Labor Day is a national holiday, created to honor U.S. workers and their contribution to the economy. Many Americans use the day to celebrate the end of summer and would be surprised to know the day has its roots in the labor movement of the late 1800s.
How did the holiday begin?
During the 1800s, the Industrial Revolution was at its peak, and many Americans worked 12-hour days, seven days a week in harsh conditions for low pay. Even young children worked in factories. Virtually no employers provided their workers with sick days, paid vacation days or health benefits.
As workers became more organized into labor unions they began protesting poor and unsafe working conditions and lobbying for more benefits from employers. The move to recognize workers with a holiday began in state governments, which, one by one, passed legislation to honor the common worker. The U.S. Congress created the federal holiday on June 28, 1894, designating the first Monday in September as Labor Day.
What is the difference between Labor Day and May Day?
Both Labor Day and International Workers' Day, or May Day, honor the common worker. May Day, which is celebrated in most industrialized countries in the world, got its start because of events in the United States.
In May 1886, a worker demonstration was held in Chicago's Haymarket Square to push for an eight-hour workday. A bomb went off at the protest killing seven police officers and four civilians. The episode made headlines internationally and the day became an annual occasion for worker protests around the world.
Why don't Americans celebrate May Day?
Following the Haymarket affair, a strong anti-union movement arose in the United States. Over the years, May Day became more associated with the political far left, while Labor Day, held in September, was recognized by a growing number of municipalities and states.
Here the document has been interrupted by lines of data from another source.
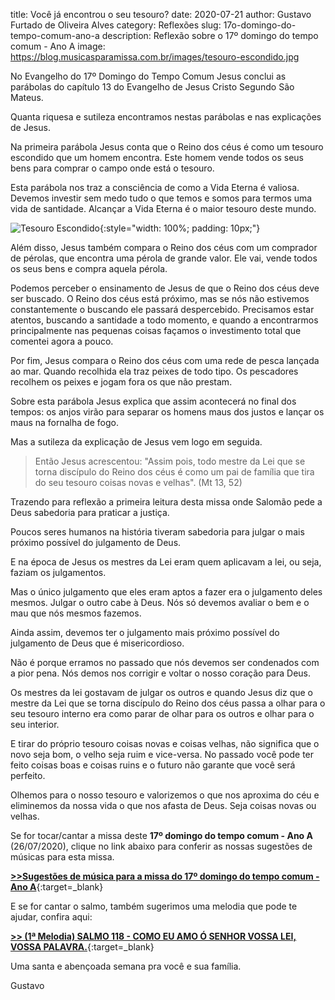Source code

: ﻿title: Você já encontrou o seu tesouro?
date: 2020-07-21
author: Gustavo Furtado de Oliveira Alves
category: Reflexões
slug: 17o-domingo-do-tempo-comum-ano-a
description: Reflexão sobre o 17º domingo do tempo comum - Ano A
image: https://blog.musicasparamissa.com.br/images/tesouro-escondido.jpg

No Evangelho do 17º Domingo do Tempo Comum Jesus conclui as parábolas do capítulo 13 do Evangelho de Jesus Cristo Segundo São Mateus.

Quanta riquesa e sutileza encontramos nestas parábolas e nas explicações de Jesus.

Na primeira parábola Jesus conta que o Reino dos céus é como um tesouro escondido que um homem encontra. Este homem vende todos os seus bens para comprar o campo onde está o tesouro.

Esta parábola nos traz a consciência de como a Vida Eterna é valiosa. Devemos investir sem medo tudo o que temos e somos para termos uma vida de santidade. Alcançar a Vida Eterna é o maior tesouro deste mundo.

![Tesouro Escondido](/images/tesouro-escondido.jpg){:style="width: 100%; padding: 10px;"}

Além disso, Jesus também compara o Reino dos céus com um comprador de pérolas, que encontra uma pérola de grande valor. Ele vai, vende todos os seus bens e compra aquela pérola.

Podemos perceber o ensinamento de Jesus de que o Reino dos céus deve ser buscado. O Reino dos céus está próximo, mas se nós não estivemos constantemente o buscando ele passará despercebido. Precisamos estar atentos, buscando a santidade a todo momento, e quando a encontrarmos principalmente nas pequenas coisas façamos o investimento total que comentei agora a pouco.

Por fim, Jesus compara o Reino dos céus com uma rede de pesca lançada ao mar. Quando recolhida ela traz peixes de todo tipo. Os pescadores recolhem os peixes e jogam fora os que não prestam.

Sobre esta parábola Jesus explica que assim acontecerá no final dos tempos: os anjos virão para separar os homens maus dos justos e lançar os maus na fornalha de fogo.

Mas a sutileza da explicação de Jesus vem logo em seguida.

> Então Jesus acrescentou: "Assim pois, todo mestre da Lei que se torna discípulo do Reino dos céus é como um pai de família que tira do seu tesouro coisas novas e velhas". (Mt 13, 52)

Trazendo para reflexão a primeira leitura desta missa onde Salomão pede a Deus sabedoria para praticar a justiça.

Poucos seres humanos na história tiveram sabedoria para julgar o mais próximo possível do julgamento de Deus.

E na época de Jesus os mestres da Lei eram quem aplicavam a lei, ou seja, faziam os julgamentos.

Mas o único julgamento que eles eram aptos a fazer era o julgamento deles mesmos. Julgar o outro cabe à Deus. Nós só devemos avaliar o bem e o mau que nós mesmos fazemos.

Ainda assim, devemos ter o julgamento mais próximo possível do julgamento de Deus que é misericordioso.

Não é porque erramos no passado que nós devemos ser condenados com a pior pena. Nós demos nos corrigir e voltar o nosso coração para Deus.

Os mestres da lei gostavam de julgar os outros e quando Jesus diz que o mestre da Lei que se torna discípulo do Reino dos céus passa a olhar para o seu tesouro interno era como parar de olhar para os outros e olhar para o seu interior.

E tirar do próprio tesouro coisas novas e coisas velhas, não significa que o novo seja bom, o velho seja ruim e vice-versa. No passado você pode ter feito coisas boas e coisas ruins e o futuro não garante que você será perfeito.

Olhemos para o nosso tesouro e valorizemos o que nos aproxima do céu e eliminemos da nossa vida o que nos afasta de Deus. Seja coisas novas ou velhas.















Se for tocar/cantar a missa deste **17º domingo do tempo comum - Ano A** (26/07/2020),
clique no link abaixo para conferir as nossas sugestões de músicas para esta missa.

[**>>Sugestões de música para a missa do 17º domingo do tempo comum - Ano A**](https://musicasparamissa.com.br/sugestoes-para/17o-domingo-do-tempo-comum-ano-a){:target=\_blank}

E se for cantar o salmo, também sugerimos uma melodia que pode te ajudar, confira aqui:

[**>> (1ª Melodia) SALMO 118 - COMO EU AMO Ó SENHOR VOSSA LEI, VOSSA PALAVRA.**](https://musicasparamissa.com.br/musica/salmo-118-ano-a/){:target=\_blank}

Uma santa e abençoada semana pra você e sua família.

Gustavo
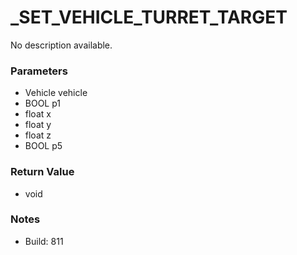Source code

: # _SET_VEHICLE_TURRET_TARGET

No description available.

### Parameters
* Vehicle vehicle
* BOOL p1
* float x
* float y
* float z
* BOOL p5

### Return Value
* void

### Notes
* Build: 811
When the United States began to seriously consider creating a national holiday for workers, U.S. President Grover Cleveland did not want to choose the May date because of its association with the Haymaker bombing, so instead picked the alternative day in September.
What do Americans do on Labor Day?
The Labor Day holiday signifies the end of the summer and many Americans use the three-day weekend to try to get in one last summer vacation with trips to parks and beaches, or to spend time at backyard cookouts with family and friends. The weekend also is a big shoppers' weekend with sales on home items, mattresses, clothes and school supplies.
Do all Americans get the holiday off?
Federal workers in the United States get the day off work, as do most corporate jobs. Many workers, however, especially those in retail, transportation and the restaurant industry still have to go to work, with some working longer hours than on a normal business day.
Labor movement today
The labor movement, which began in the 1800s, led to significant changes in the conditions in which Americans work, as well as worker benefits that are commonplace today, including the eight-hour work day, five-day work weeks, health care insurance and paid vacation days.
In recent years, U.S. labor unions have seen their membership decline as the globalization of the world economy has led to a shift in the types of jobs common in the United States. Now, many union members work for local, state and federal governments in white-collar jobs, rather than in the blue-collar jobs that were common 100 years ago.